I’ve been meaning to visit Matakana for a while. Not because I’m intensely cool and need to buy artisanal small goods from the Farmers Market, nor because I have completed my 20th contract killing and can finally afford a home on the extreme Auckland fringe. Other than odd-coloured organic vege and handmade goat cheese infused free range eggs, what is the only other thing people associate with Matakana? Their fancy surrealist toilet.
Like Kawakawa before them, this teensy hamlet decided to let some arty nut jobs grasp the reigns and hoped they would shit out a winner.
But unlike the Hundertwasser loos, the Matakana facilities are actually attractive (sorry, don’t hate me but I just fucking hate abstract surrealism.

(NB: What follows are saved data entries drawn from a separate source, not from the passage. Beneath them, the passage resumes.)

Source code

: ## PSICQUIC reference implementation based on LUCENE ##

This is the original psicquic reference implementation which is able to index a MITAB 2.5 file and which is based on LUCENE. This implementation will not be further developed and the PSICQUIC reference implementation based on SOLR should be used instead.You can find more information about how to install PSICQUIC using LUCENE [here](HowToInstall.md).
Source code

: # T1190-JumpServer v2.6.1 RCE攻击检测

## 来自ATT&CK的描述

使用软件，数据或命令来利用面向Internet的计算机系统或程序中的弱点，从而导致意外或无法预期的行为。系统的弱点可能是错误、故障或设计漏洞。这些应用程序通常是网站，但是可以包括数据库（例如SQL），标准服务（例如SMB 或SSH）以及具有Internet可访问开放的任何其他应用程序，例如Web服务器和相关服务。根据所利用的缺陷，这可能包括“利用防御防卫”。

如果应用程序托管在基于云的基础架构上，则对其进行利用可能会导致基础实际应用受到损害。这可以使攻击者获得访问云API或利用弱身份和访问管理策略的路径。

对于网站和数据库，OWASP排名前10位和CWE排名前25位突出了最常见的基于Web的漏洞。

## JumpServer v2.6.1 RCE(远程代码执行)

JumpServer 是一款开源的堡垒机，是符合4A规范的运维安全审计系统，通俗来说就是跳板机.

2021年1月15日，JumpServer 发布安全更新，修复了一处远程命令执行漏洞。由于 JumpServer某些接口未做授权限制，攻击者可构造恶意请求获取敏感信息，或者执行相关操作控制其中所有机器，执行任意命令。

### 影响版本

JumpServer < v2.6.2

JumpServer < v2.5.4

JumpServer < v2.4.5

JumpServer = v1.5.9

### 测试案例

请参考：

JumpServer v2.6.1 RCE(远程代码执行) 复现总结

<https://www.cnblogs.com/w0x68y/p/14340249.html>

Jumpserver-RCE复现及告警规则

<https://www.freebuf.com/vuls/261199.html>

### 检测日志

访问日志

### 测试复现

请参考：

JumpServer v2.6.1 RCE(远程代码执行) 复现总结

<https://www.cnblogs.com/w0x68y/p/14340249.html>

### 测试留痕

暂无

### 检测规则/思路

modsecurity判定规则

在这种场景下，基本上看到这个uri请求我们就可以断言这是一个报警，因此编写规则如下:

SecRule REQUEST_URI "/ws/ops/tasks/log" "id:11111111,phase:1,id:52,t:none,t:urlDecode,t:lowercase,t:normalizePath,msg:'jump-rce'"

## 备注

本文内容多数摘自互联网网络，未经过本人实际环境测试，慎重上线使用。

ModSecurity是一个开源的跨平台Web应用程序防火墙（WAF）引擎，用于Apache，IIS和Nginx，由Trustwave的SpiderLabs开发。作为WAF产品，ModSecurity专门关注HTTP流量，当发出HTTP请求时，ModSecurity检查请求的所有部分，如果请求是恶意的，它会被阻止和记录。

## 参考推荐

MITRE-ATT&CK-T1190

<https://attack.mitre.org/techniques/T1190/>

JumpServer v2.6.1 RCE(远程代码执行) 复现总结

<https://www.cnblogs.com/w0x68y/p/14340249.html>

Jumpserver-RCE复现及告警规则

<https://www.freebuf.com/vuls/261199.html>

It makes me feel nauseated).
Because I am a first class researcher, with genuine professional citation standards, I looked on Wikipedia and found out that the Matakana bathrooms took 7 years to complete and were the outcome of a design competition won by a local guy, in his first year at Elam Art School. The body of the toilets represent the bows of local fishing vessels in a nod to their oceanic heritage, but who really knows about the disembodied bisected heads. A nod to downing a couple tabs of acid and a handful of laxatives simultaneously and hoping for the best? I could make up some art wank, but why bother when there are toilets to review.

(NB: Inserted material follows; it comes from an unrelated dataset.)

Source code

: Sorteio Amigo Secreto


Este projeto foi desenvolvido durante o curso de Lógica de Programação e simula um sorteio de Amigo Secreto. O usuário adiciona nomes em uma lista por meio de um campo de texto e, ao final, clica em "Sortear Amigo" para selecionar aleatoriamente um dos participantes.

I like concrete, and I like shapes sprayed with concrete, so these fulfill my Playschool level need for geometric eccentricities.
They have pride of place at the juncture where the high street leads out of town. They sit like Ned Stark’s head atop it’s spike on the walls of King’s Landing.

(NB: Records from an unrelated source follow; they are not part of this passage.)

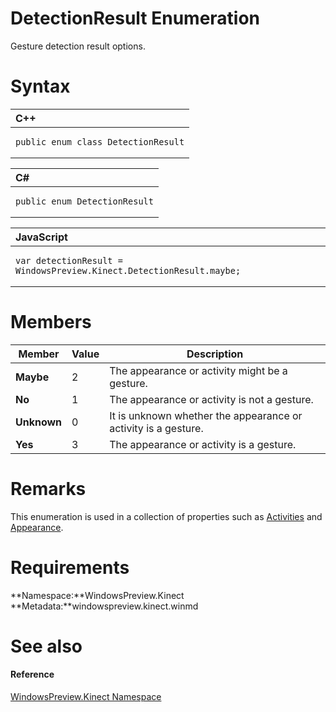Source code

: DetectionResult Enumeration  
===========================  

Gesture detection result options. <span id="syntaxSection"></span>

Syntax  
======  

<table>
<colgroup>
<col width="100%" />
</colgroup>
<thead>
<tr class="header">
<th align="left">C++</th>
</tr>
</thead>
<tbody>
<tr class="odd">
<td align="left"><pre><code>public enum class DetectionResult</code></pre></td>
</tr>
</tbody>
</table>

<table>
<colgroup>
<col width="100%" />
</colgroup>
<thead>
<tr class="header">
<th align="left">C#</th>
</tr>
</thead>
<tbody>
<tr class="odd">
<td align="left"><pre><code>public enum DetectionResult</code></pre></td>
</tr>
</tbody>
</table>

<table>
<colgroup>
<col width="100%" />
</colgroup>
<thead>
<tr class="header">
<th align="left">JavaScript</th>
</tr>
</thead>
<tbody>
<tr class="odd">
<td align="left"><pre><code>var detectionResult = WindowsPreview.Kinect.DetectionResult.maybe;</code></pre></td>
</tr>
</tbody>
</table>

<span id="ID4EPB"></span>

Members  
=======  

| Member      | Value | Description                                                    |
|-------------|-------|----------------------------------------------------------------|
| **Maybe**   | 2     | The appearance or activity might be a gesture.                 |
| **No**      | 1     | The appearance or activity is not a gesture.                   |
| **Unknown** | 0     | It is unknown whether the appearance or activity is a gesture. |
| **Yes**     | 3     | The appearance or activity is a gesture.                       |

<span id="remarks"></span>

Remarks  
=======  

This enumeration is used in a collection of properties such as [Activities](Body_Class/Properties/Activities_Property.md) and [Appearance](Body_Class/Properties/Appearance_Property.md).  

<span id="requirements"></span>

Requirements  
============  

**Namespace:**WindowsPreview.Kinect  
**Metadata:**windowspreview.kinect.winmd  

<span id="ID4ECC"></span>

See also  
========  

<span id="ID4EEC"></span>
#### Reference  

[WindowsPreview.Kinect Namespace](../Kinect.md)  



<!--Please do not edit the data in the comment block below.-->
<!--
TOCTitle : DetectionResult Enumeration
RLTitle : DetectionResult Enumeration
KeywordK : DetectionResult enumeration
KeywordK : WindowsPreview.Kinect.DetectionResult enumeration
HelpPriority : 2
KeywordF : WindowsPreview.Kinect.DetectionResult
KeywordF : DetectionResult
KeywordF : WindowsPreview.Kinect.DetectionResult
KeywordA : T:WindowsPreview.Kinect.DetectionResult
AssetID : T:WindowsPreview.Kinect.DetectionResult
Locale : en-us
CommunityContent : 1
APIType : Managed
APILocation : windowspreview.kinect.winmd
APIName : WindowsPreview.Kinect.DetectionResult
TargetOS : Windows
TopicType : kbSyntax
DevLang : VB
DevLang : CSharp
DevLang : JavaScript
DevLang : C++
DocSet : K4Wv2
ProjType : K4Wv2Proj
Technology : Kinect for Windows
Product : Kinect for Windows SDK v2
productversion : 20
-->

The bathrooms back on to a very pretty wee park, with a stream and play areas etc.
There are two stalls, both of which are disabled access and unisex. The gendered signs have been hand crafted by a local artist. I’m not sure who did them but they are very cute and cartoon like. Sadly, other people liked them a little too much. In fact enough to pry them from the toilet door and nick off with them. That is cunty because now the rest of us don’t get to enjoy them. I really fucking hate people like this, with no sense of community. Selfish pricks. I hope they get a really bad sunburn and it hurts to sleep so they get very tired and do badly in an important job meeting.
The exterior doors of the toilet have been heavily graffiti’d by scratching into the Macrocapa.
Now, I’m not a fan of most graffiti as much as I’m not a fan of defacing public structures, but I don’t feel like these scratches take away from the bathroom’s overall charm. In some ways they are quite nice, if only they were less “tag-y” and more social like the scratched glass panes at The Red House built by William Morris.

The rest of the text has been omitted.